## What you will do
Report how many lines of the data below contain "autoref". Give nothing besides the number.

Information shown Block Start

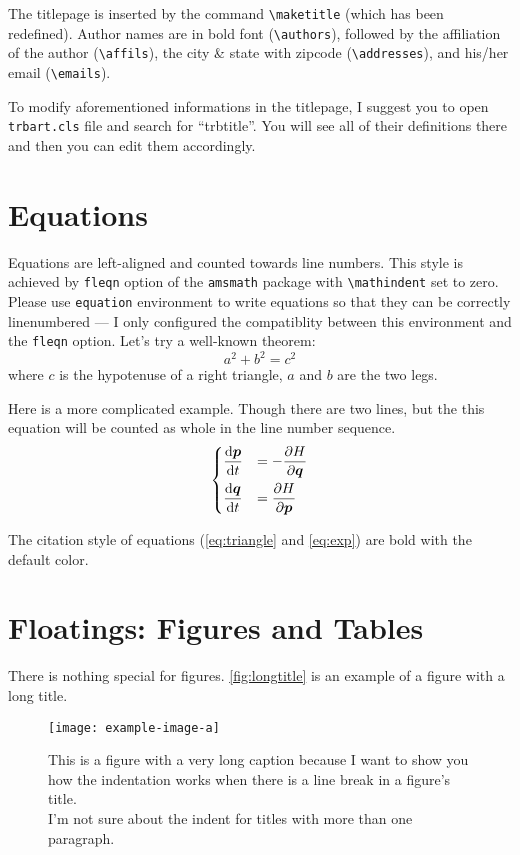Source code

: \documentclass[12pt]{trbart}
\begin{document}
The titlepage is inserted by the command \verb+\maketitle+ (which has been redefined). Author names are in bold font (\verb+\authors+), followed by the affiliation of the author (\verb+\affils+), the city \& state with zipcode (\verb+\addresses+), and his/her email (\verb+\emails+). 

To modify aforementioned informations in the titlepage, I suggest you to open \texttt{trbart.cls} file and search for ``trbtitle''. You will see all of their definitions there and then you can edit them accordingly. 


\section{Equations}
Equations are left-aligned and counted towards line numbers. This style is achieved by \texttt{fleqn} option of the \texttt{amsmath} package with \verb+\mathindent+ set to zero. Please use \texttt{equation} environment to write equations so that they can be correctly linenumbered --- I only configured the compatiblity between this environment and the \texttt{fleqn} option. Let's try a well-known theorem:
\begin{equation}\label{eq:triangle}
    a^2 + b^2 = c^2
\end{equation}
where \(c\) is the hypotenuse of a right triangle, \(a\) and \(b\) are the two legs.

Here is a more complicated example. Though there are two lines, but the this equation will be counted as whole in the line number sequence.
\begin{equation}\label{eq:exp}
\begin{dcases}
    \frac{\mathop{}\negthinspace\mathrm{d} \boldsymbol{p}}{\mathop{}\negthinspace\mathrm{d} t} &= -\frac{\partial H}{\partial \boldsymbol{q}} \\
    \frac{\mathop{}\negthinspace\mathrm{d} \boldsymbol{q}}{\mathop{}\negthinspace\mathrm{d} t} &= \frac{\partial H}{\partial \boldsymbol{p}}
\end{dcases} 
\end{equation}

The citation style of equations (\autoref{eq:triangle} and \autoref{eq:exp}) are bold with the default color.

\section{Floatings: Figures and Tables}
There is nothing special for figures. \autoref{fig:longtitle} is an example of a figure with a long title.
\begin{figure}[!hbt]
    \centering
    \texttt{[image: example-image-a]}
    \caption{This is a figure with a very long caption because I want to show you how the indentation works when there is a line break in a figure's title.\\ I'm not sure about the indent for titles with more than one paragraph.}\label{fig:longtitle}
\end{figure}
\end{document}
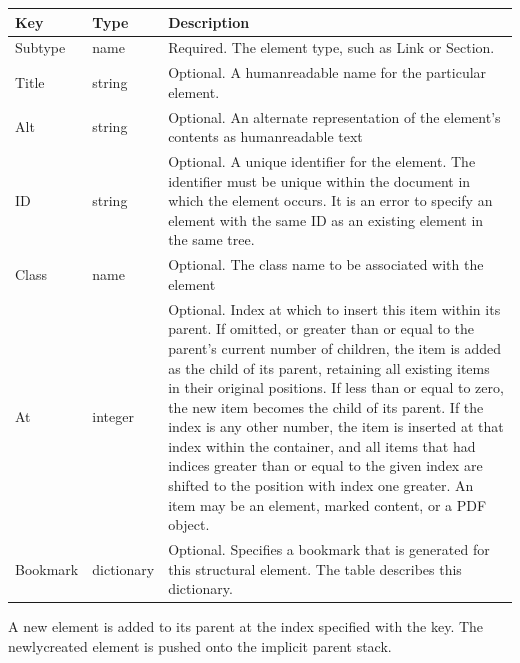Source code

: \documentclass[letterpaper,12pt,english,openany,oneside]{sphinxmanual}
\begin{document}
\begin{savenotes}\sphinxattablestart
\centering
\begin{tabulary}{\linewidth}[t]{|T|T|T|}
\hline
\sphinxstyletheadfamily 
Key
&\sphinxstyletheadfamily 
Type
&\sphinxstyletheadfamily 
Description
\\
\hline
Subtype
&
name
&
Required. The element type, such as Link or Section.
\\
\hline
Title
&
string
&
Optional. A human\sphinxhyphen{}readable name for the particular element.
\\
\hline
Alt
&
string
&
Optional. An alternate representation of the element’s contents as human\sphinxhyphen{}readable text
\\
\hline
ID
&
string
&
Optional. A unique identifier for the element. The identifier must be unique within the document in which the element occurs. It is an error to specify an element with the same ID as an existing element in the same tree.
\\
\hline
Class
&
name
&
Optional. The class name to be associated with the element
\\
\hline
At
&
integer
&
Optional. Index at which to insert this item within its parent. If omitted, or greater than or equal to the parent’s current number of children, the item is added as the  child of its parent, retaining all existing items in their original positions. If less than or equal to zero, the new item becomes the  child of its parent. If the index is any other number, the item is inserted at that index within the container, and all items that had indices greater than or equal to the given index are shifted to the position with index one greater. An item may be an element, marked content, or a PDF object.
\\
\hline
Bookmark
&
dictionary
&
Optional. Specifies a bookmark that is generated for this structural element. The table  describes this dictionary.
\\
\hline
\end{tabulary}
\par
\sphinxattableend\end{savenotes}

A new element is added to its parent at the index specified with the  key. The newly\sphinxhyphen{}created element is pushed onto the implicit parent stack.
\end{document}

Information shown Block End

## Task result
2